These are real excuses used by North Idaho residents attempting to get out of jury duty.  While some explanations are more humorous than others, serving on a jury is no laughing matter.

“Jurors play an essential role in our judicial system,” said Michael Palmer, a partner with the firm of Palmer, George & Taylor. “Most people take their civic responsibility very seriously. A perfect juror is someone who is willing to keep an open mind and give both sides a fair hearing with no preconceived ideas about the case.”

There is a formal process in which jurors are picked to serve on criminal and civil trials. It’s a court proceeding called the voir dire. The French term means to say what is true. Voir dire is a vital stage of the jury trial process. It is the questioning of prospective jurors by a judge, the prosecutor, and defense counsel in court. During the questioning of potential jurors in the voir dire process, lawyers strive to achieve  three major goals: eliciting information from jurors, educating jurors on key concepts, and developing rapport with jurors.

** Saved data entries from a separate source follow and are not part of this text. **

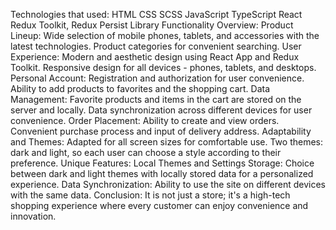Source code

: Technologies that used:
HTML
CSS
SCSS
JavaScript
TypeScript
React
Redux Toolkit, Redux Persist Library
Functionality Overview:
Product Lineup:
Wide selection of mobile phones, tablets, and accessories with the latest technologies.
Product categories for convenient searching.
User Experience:
Modern and aesthetic design using React App and Redux Toolkit.
Responsive design for all devices - phones, tablets, and desktops.
Personal Account:
Registration and authorization for user convenience.
Ability to add products to favorites and the shopping cart.
Data Management:
Favorite products and items in the cart are stored on the server and locally.
Data synchronization across different devices for user convenience.
Order Placement:
Ability to create and view orders.
Convenient purchase process and input of delivery address.
Adaptability and Themes:
Adapted for all screen sizes for comfortable use.
Two themes: dark and light, so each user can choose a style according to their preference.
Unique Features:
Local Themes and Settings Storage:
Choice between dark and light themes with locally stored data for a personalized experience.
Data Synchronization:
Ability to use the site on different devices with the same data.
Conclusion:
It is not just a store; it's a high-tech shopping experience where every customer can enjoy convenience and innovation.
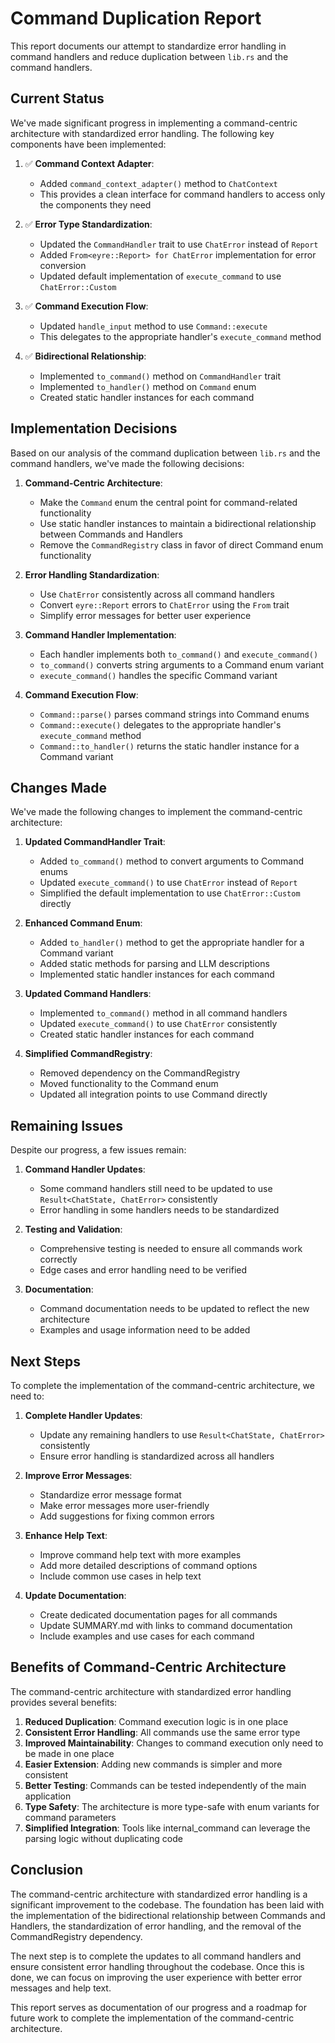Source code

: # Command Duplication Report

This report documents our attempt to standardize error handling in command handlers and reduce duplication between `lib.rs` and the command handlers.

## Current Status

We've made significant progress in implementing a command-centric architecture with standardized error handling. The following key components have been implemented:

1. ✅ **Command Context Adapter**:
   - Added `command_context_adapter()` method to `ChatContext`
   - This provides a clean interface for command handlers to access only the components they need

2. ✅ **Error Type Standardization**:
   - Updated the `CommandHandler` trait to use `ChatError` instead of `Report`
   - Added `From<eyre::Report> for ChatError` implementation for error conversion
   - Updated default implementation of `execute_command` to use `ChatError::Custom`

3. ✅ **Command Execution Flow**:
   - Updated `handle_input` method to use `Command::execute`
   - This delegates to the appropriate handler's `execute_command` method

4. ✅ **Bidirectional Relationship**:
   - Implemented `to_command()` method on `CommandHandler` trait
   - Implemented `to_handler()` method on `Command` enum
   - Created static handler instances for each command

## Implementation Decisions

Based on our analysis of the command duplication between `lib.rs` and the command handlers, we've made the following decisions:

1. **Command-Centric Architecture**:
   - Make the `Command` enum the central point for command-related functionality
   - Use static handler instances to maintain a bidirectional relationship between Commands and Handlers
   - Remove the `CommandRegistry` class in favor of direct Command enum functionality

2. **Error Handling Standardization**:
   - Use `ChatError` consistently across all command handlers
   - Convert `eyre::Report` errors to `ChatError` using the `From` trait
   - Simplify error messages for better user experience

3. **Command Handler Implementation**:
   - Each handler implements both `to_command()` and `execute_command()`
   - `to_command()` converts string arguments to a Command enum variant
   - `execute_command()` handles the specific Command variant

4. **Command Execution Flow**:
   - `Command::parse()` parses command strings into Command enums
   - `Command::execute()` delegates to the appropriate handler's `execute_command` method
   - `Command::to_handler()` returns the static handler instance for a Command variant

## Changes Made

We've made the following changes to implement the command-centric architecture:

1. **Updated CommandHandler Trait**:
   - Added `to_command()` method to convert arguments to Command enums
   - Updated `execute_command()` to use `ChatError` instead of `Report`
   - Simplified the default implementation to use `ChatError::Custom` directly

2. **Enhanced Command Enum**:
   - Added `to_handler()` method to get the appropriate handler for a Command variant
   - Added static methods for parsing and LLM descriptions
   - Implemented static handler instances for each command

3. **Updated Command Handlers**:
   - Implemented `to_command()` method in all command handlers
   - Updated `execute_command()` to use `ChatError` consistently
   - Created static handler instances for each command

4. **Simplified CommandRegistry**:
   - Removed dependency on the CommandRegistry
   - Moved functionality to the Command enum
   - Updated all integration points to use Command directly

## Remaining Issues

Despite our progress, a few issues remain:

1. **Command Handler Updates**:
   - Some command handlers still need to be updated to use `Result<ChatState, ChatError>` consistently
   - Error handling in some handlers needs to be standardized

2. **Testing and Validation**:
   - Comprehensive testing is needed to ensure all commands work correctly
   - Edge cases and error handling need to be verified

3. **Documentation**:
   - Command documentation needs to be updated to reflect the new architecture
   - Examples and usage information need to be added

## Next Steps

To complete the implementation of the command-centric architecture, we need to:

1. **Complete Handler Updates**:
   - Update any remaining handlers to use `Result<ChatState, ChatError>` consistently
   - Ensure error handling is standardized across all handlers

2. **Improve Error Messages**:
   - Standardize error message format
   - Make error messages more user-friendly
   - Add suggestions for fixing common errors

3. **Enhance Help Text**:
   - Improve command help text with more examples
   - Add more detailed descriptions of command options
   - Include common use cases in help text

4. **Update Documentation**:
   - Create dedicated documentation pages for all commands
   - Update SUMMARY.md with links to command documentation
   - Include examples and use cases for each command

## Benefits of Command-Centric Architecture

The command-centric architecture with standardized error handling provides several benefits:

1. **Reduced Duplication**: Command execution logic is in one place
2. **Consistent Error Handling**: All commands use the same error type
3. **Improved Maintainability**: Changes to command execution only need to be made in one place
4. **Easier Extension**: Adding new commands is simpler and more consistent
5. **Better Testing**: Commands can be tested independently of the main application
6. **Type Safety**: The architecture is more type-safe with enum variants for command parameters
7. **Simplified Integration**: Tools like internal_command can leverage the parsing logic without duplicating code

## Conclusion

The command-centric architecture with standardized error handling is a significant improvement to the codebase. The foundation has been laid with the implementation of the bidirectional relationship between Commands and Handlers, the standardization of error handling, and the removal of the CommandRegistry dependency.

The next step is to complete the updates to all command handlers and ensure consistent error handling throughout the codebase. Once this is done, we can focus on improving the user experience with better error messages and help text.

This report serves as documentation of our progress and a roadmap for future work to complete the implementation of the command-centric architecture.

Voir dire is also used to determine if any juror is biased and/or cannot deal with the issues as required by law. Voir dire is the only time the jurors can express their beliefs, personal experiences, and opinions to the attorneys and it is useful when they do so.  

“You should strive to be as honest and open as possible,” said Palmer. “The attorneys are not looking to judge any of your beliefs or experiences; they are simply looking for as fair a trial, from their perspective, as possible. I am more concerned about the jurors who stay silent. They have a responsibility to speak their minds and answer the questions truthfully.If they don’t communicate it is difficult to assess if they are an appropriate juror for the case.”

Usually there are 30 to 70 or more people in a jury pool, but only 12 people will ultimately serve as jurors (6 in misdemeanor cases). The judge can also seat alternate jurors if the case may take several days. Alternates are seated to replace jurors who may become unavailable to complete the case due to an emergency.

The voir dire can take several hours. While it can seem random as to why people are chosen, it’s not.

“Selecting a jury is more art than science,” said Palmer. “It’s about listening to what jurors say and, also, what they don’t say during voir dire.”

So why wasn’t a person selected?

It could be that the judge excused a person for cause based on a self-disclosure about their inability to follow the law, inability to be fair and impartial, or their inability to give full attention to the trial. The judge decides who gets excused from the jury “for cause.”  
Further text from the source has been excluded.